In a generally interesting post at Ten Miles Square on the relative value and great popularity of Medicare, Aaron Carroll offers an important reminder about one recent improvement in both the value and popularity of the program:
It turns out that Medicare has been looking better recently. Why? Because the prescription drug coverage has improved immensely since they started closing the “doughnut hole“. What did that, you might ask. Why the Affordable Care Act, of course.

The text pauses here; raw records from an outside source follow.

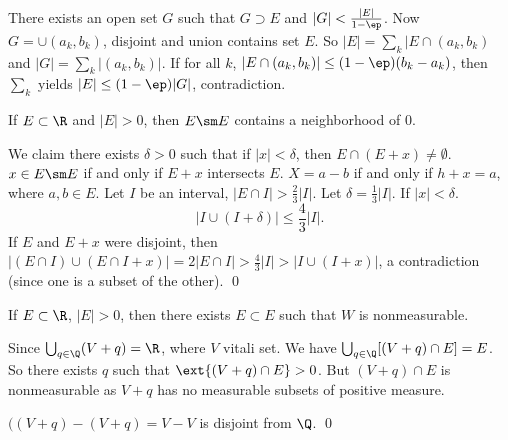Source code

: \pf There exists an open set $G$ such that $G \supset E$ and $|G|< \frac{|E|}{1-\ep}$. Now $G= \cup (a_k,b_k)$, disjoint and union contains set $E$. So $|E|= \sum_k |E \cap (a_k,b_k)$ and $|G|= \sum_k |(a_k,b_k)|$. If for all $k$, $| E \cap (a_k,b_k)| \leq (1- \ep)(b_k-a_k)$, then $\sum_k$ yields $|E| \leq (1-\ep)|G|$, contradiction. 



\begin{lem} \label{lem:subzero}
If $E \subset \R$ and $|E|>0$, then $E \sm E$ contains a neighborhood of 0. 
\end{lem}



\pf We claim there exists $\delta>0$ such that if $|x|<\delta$, then $E \cap (E+x) \neq \emptyset$. $x \in E \sm E$ if and only if $E+x$ intersects $E$. $X= a-b$ if and only if $h+x=a$, where $a,b \in E$. Let $I$ be an interval, $|E \cap I|> \frac{2}{3} |I|$. Let $\delta= \frac{1}{3} |I|$. If $|x|<\delta$.
	\[
	|I \cup (I+\delta)| \leq \frac{4}{3} |I|. 
	\]
If $E$ and $E+x$ were disjoint, then $| (E \cap I) \cup (E \cap I +x)|= 2|E \cap I|> \frac{4}{3} |I|> |I \cup (I+x)|$, a contradiction (since one is a subset of the other). \qed \\



\begin{thm}
If $E \subset \R$, $|E|>0$, then there exists $E \subset E$ such that $W$ is nonmeasurable. 
\end{thm}

\pf Since $\bigcup_{q \in \Q} (V+q)=\R$, where $V$ vitali set. We have $\bigcup_{q \in \Q} [(V+q) \cap E]=E$. So there exists $q$ such that $\ext{(V+q) \cap E} >0$. But $(V+q) \cap E$ is nonmeasurable as $V+q$ has no measurable subsets of positive measure. 

$((V+q)-(V+q)= V-V$ is disjoint from $\Q$. \qed \\
































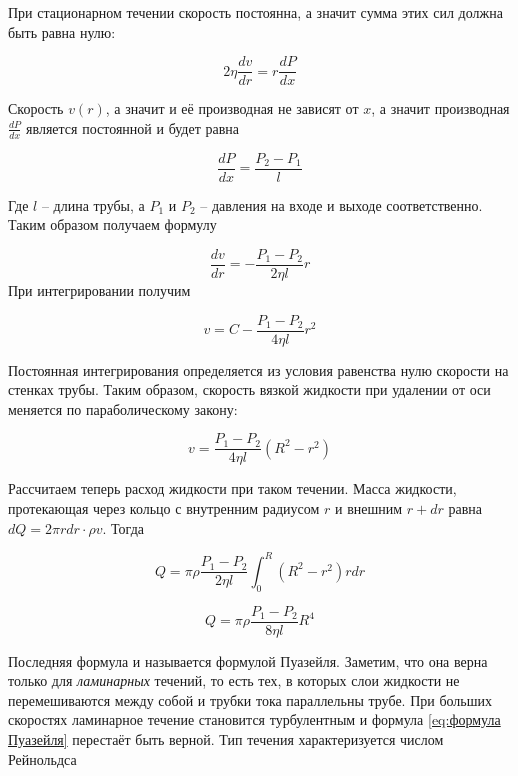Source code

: \noindent
При стационарном течении скорость постоянна, а значит сумма этих сил должна быть равна нулю:

\begin{equation*}
    2 \eta \frac{dv}{dr} = r \frac{dP}{dx}
\end{equation*}

\noindent
Скорость $v(r)$, а значит и её производная не зависят от $x$, а значит производная $\frac{dP}{dx}$ является постоянной и будет равна

\begin{equation*}
    \frac{dP}{dx} = \frac{P_2 - P_1}{l}
\end{equation*}

\noindent
Где $l$ -- длина трубы, а $P_1$ и $P_2$ -- давления на входе и выходе соответственно. Таким образом получаем формулу

\begin{equation}
    \frac{dv}{dr} = -  \frac{P_1 - P_2}{2 \eta l} r
\end{equation}
\noindent
При интегрировании получим

\begin{equation*}
    v = C - \frac{P_1 - P_2}{4 \eta l} r^2
\end{equation*}

\noindent
Постоянная интегрирования определяется из условия равенства нулю скорости на стенках трубы. Таким образом, скорость вязкой жидкости при удалении от оси меняется по параболическому закону:

\begin{equation}
    v = \frac{P_1 - P_2}{4 \eta l} \left( R^2 - r^2 \right)
\end{equation}

Рассчитаем теперь расход жидкости при таком течении. Масса жидкости, протекающая через кольцо с внутренним радиусом $r$ и внешним $r + dr$ равна $dQ = 2 \pi r dr \cdot \rho v$. Тогда

\begin{equation*}
    Q = \pi \rho \frac{P_1 - P_2}{2 \eta l} \int_0^R \left( R^2 - r^2 \right) r dr
\end{equation*}

\begin{equation} \label{eq:формула Пуазейля}
    Q = \pi \rho \frac{P_1 - P_2}{8 \eta l} R^4
\end{equation}

\noindent
Последняя формула и называется формулой Пуазейля. Заметим, что она верна только для \textit{ламинарных} течений, то есть тех, в которых слои жидкости не перемешиваются между собой и трубки тока параллельны трубе. При больших скоростях ламинарное течение становится турбулентным и формула \eqref{eq:формула Пуазейля} перестаёт быть верной. Тип течения характеризуется числом Рейнольдса

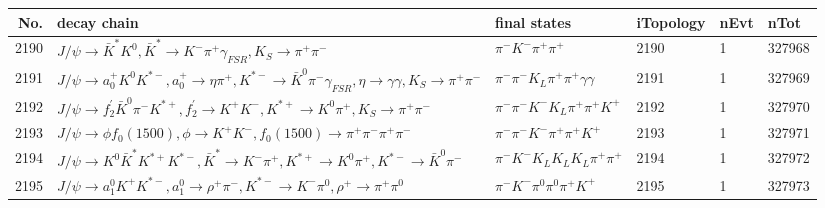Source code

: \begin{table}[htbp] 
\begin{center}
\begin{small}
\begin{tabular}{rlllll}\hline\hline
 No. & decay chain & final states &  iTopology & nEvt & nTot \\\hline
2190&$J/\psi       \rightarrow \bar{K}^{*}   K^{0}          , \bar{K}^{*}    \rightarrow K^{-}          \pi^{+}        \gamma_{FSR} , K_{S}           \rightarrow \pi^{+}        \pi^{-}        $&$\pi^{-}        K^{-}          \pi^{+}        \pi^{+}        $& 2190&    1&327968\\
2191&$J/\psi       \rightarrow a_{0}^{+}      K^{0}          K^{*-}         , a_{0}^{+}       \rightarrow \eta          \pi^{+}        , K^{*-}          \rightarrow \bar{K}^{0}   \pi^{-}        \gamma_{FSR} , \eta           \rightarrow \gamma       \gamma       , K_{S}           \rightarrow \pi^{+}        \pi^{-}        $&$\pi^{-}        \pi^{-}        K_{L}          \pi^{+}        \pi^{+}        \gamma       \gamma       $& 2191&    1&327969\\
2192&$J/\psi       \rightarrow f_2^{'}       \bar{K}^{0}   \pi^{-}        K^{*+}         , f_2^{'}        \rightarrow K^{+}          K^{-}          , K^{*+}          \rightarrow K^{0}          \pi^{+}        , K_{S}           \rightarrow \pi^{+}        \pi^{-}        $&$\pi^{-}        \pi^{-}        K^{-}          K_{L}          \pi^{+}        \pi^{+}        K^{+}          $& 2192&    1&327970\\
2193&$J/\psi       \rightarrow \phi           f_{0}(1500)    , \phi            \rightarrow K^{+}          K^{-}          , f_{0}(1500)     \rightarrow \pi^{+}        \pi^{-}        \pi^{+}        \pi^{-}        $&$\pi^{-}        \pi^{-}        K^{-}          \pi^{+}        \pi^{+}        K^{+}          $& 2193&    1&327971\\
2194&$J/\psi       \rightarrow K^{0}          \bar{K}^{*}   K^{*+}         K^{*-}         , \bar{K}^{*}    \rightarrow K^{-}          \pi^{+}        , K^{*+}          \rightarrow K^{0}          \pi^{+}        , K^{*-}          \rightarrow \bar{K}^{0}   \pi^{-}        $&$\pi^{-}        K^{-}          K_{L}          K_{L}          K_{L}          \pi^{+}        \pi^{+}        $& 2194&    1&327972\\
2195&$J/\psi       \rightarrow a_{1}^{0}      K^{+}          K^{*-}         , a_{1}^{0}       \rightarrow \rho^{+}      \pi^{-}        , K^{*-}          \rightarrow K^{-}          \pi^{0}        , \rho^{+}       \rightarrow \pi^{+}        \pi^{0}        $&$\pi^{-}        K^{-}          \pi^{0}        \pi^{0}        \pi^{+}        K^{+}          $& 2195&    1&327973\\

\end{tabular}
\end{small}
\end{center}
\end{table}
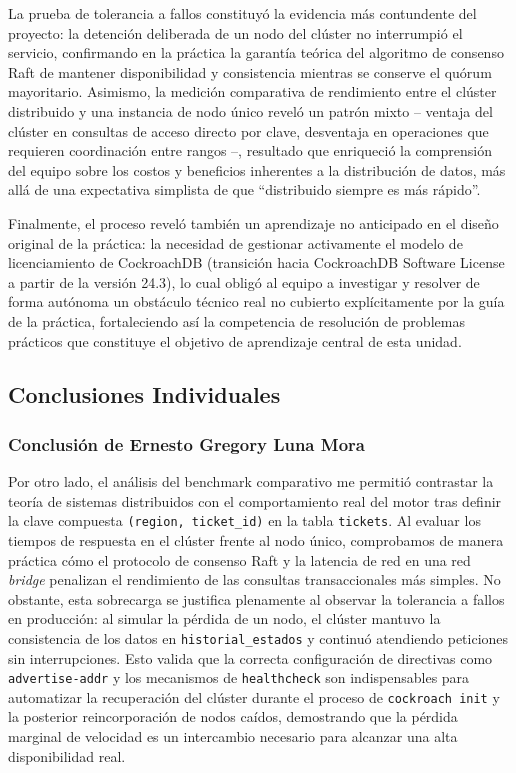 \documentclass[12pt, a4paper]{article}
\begin{document}
La prueba de tolerancia a fallos constituyó la evidencia más contundente del proyecto: la detención deliberada de un nodo del clúster no interrumpió el servicio, confirmando en la práctica la garantía teórica del algoritmo de consenso Raft de mantener disponibilidad y consistencia mientras se conserve el quórum mayoritario. Asimismo, la medición comparativa de rendimiento entre el clúster distribuido y una instancia de nodo único reveló un patrón mixto -- ventaja del clúster en consultas de acceso directo por clave, desventaja en operaciones que requieren coordinación entre rangos --, resultado que enriqueció la comprensión del equipo sobre los costos y beneficios inherentes a la distribución de datos, más allá de una expectativa simplista de que ``distribuido siempre es más rápido''.

Finalmente, el proceso reveló también un aprendizaje no anticipado en el diseño original de la práctica: la necesidad de gestionar activamente el modelo de licenciamiento de CockroachDB (transición hacia CockroachDB Software License a partir de la versión 24.3), lo cual obligó al equipo a investigar y resolver de forma autónoma un obstáculo técnico real no cubierto explícitamente por la guía de la práctica, fortaleciendo así la competencia de resolución de problemas prácticos que constituye el objetivo de aprendizaje central de esta unidad.

\subsection{Conclusiones Individuales}

\subsubsection*{Conclusión de Ernesto Gregory Luna Mora}

  Por otro lado, el análisis del benchmark comparativo me permitió contrastar la teoría de sistemas distribuidos
  con el comportamiento real del motor tras definir la clave compuesta \texttt{(region, ticket\_id)} en la tabla
  \texttt{tickets}. Al evaluar los tiempos de respuesta en el clúster frente al nodo único, comprobamos de manera
  práctica cómo el protocolo de consenso Raft y la latencia de red en una red \textit{bridge} penalizan el
  rendimiento de las consultas transaccionales más simples. No obstante, esta sobrecarga se justifica plenamente al
  observar la tolerancia a fallos en producción: al simular la pérdida de un nodo, el clúster mantuvo la consistencia
  de los datos en \texttt{historial\_estados} y continuó atendiendo peticiones sin interrupciones. Esto valida que la
  correcta configuración de directivas como \texttt{advertise-addr} y los mecanismos de \texttt{healthcheck} son
  indispensables para automatizar la recuperación del clúster durante el proceso de \texttt{cockroach init} y la
  posterior reincorporación de nodos caídos, demostrando que la pérdida marginal de velocidad es un intercambio
  necesario para alcanzar una alta disponibilidad real.
\end{document}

The “doughnut hole,” as you may recall, was a budget-driven anomaly in the original Medicare Rx Drug benefit whereby coverage ceased when an individual’s costs exceeded a certain amount, and then resumed when they reached a much higher amount. ACA offered beneficiaries a one-time $250 rebate to help cover the “hole” in 2010, and then required pharmaceutical companies to offer discounts on drugs that would otherwise boost out-of-pocket costs for prescriptions that fell into the “hole.”
A new HHS report indicates that 3.6 million Medicare enrollees saved a total of $2.1 billion in 2011 thanks to these ACA provisions. And since the discounts are phased in slowly between 2010 and 2020, the savings will only increase in the future.
If ACA is overturned by the Supreme Court, or is killed by a future Republican-controlled Congress, this very tangible benefit will go away, too. That’s worth remembering, particularly if you are talking to a senior who’s been besieged with “death panel” propaganda about the supposed threat ACA poses to Medicare benefits.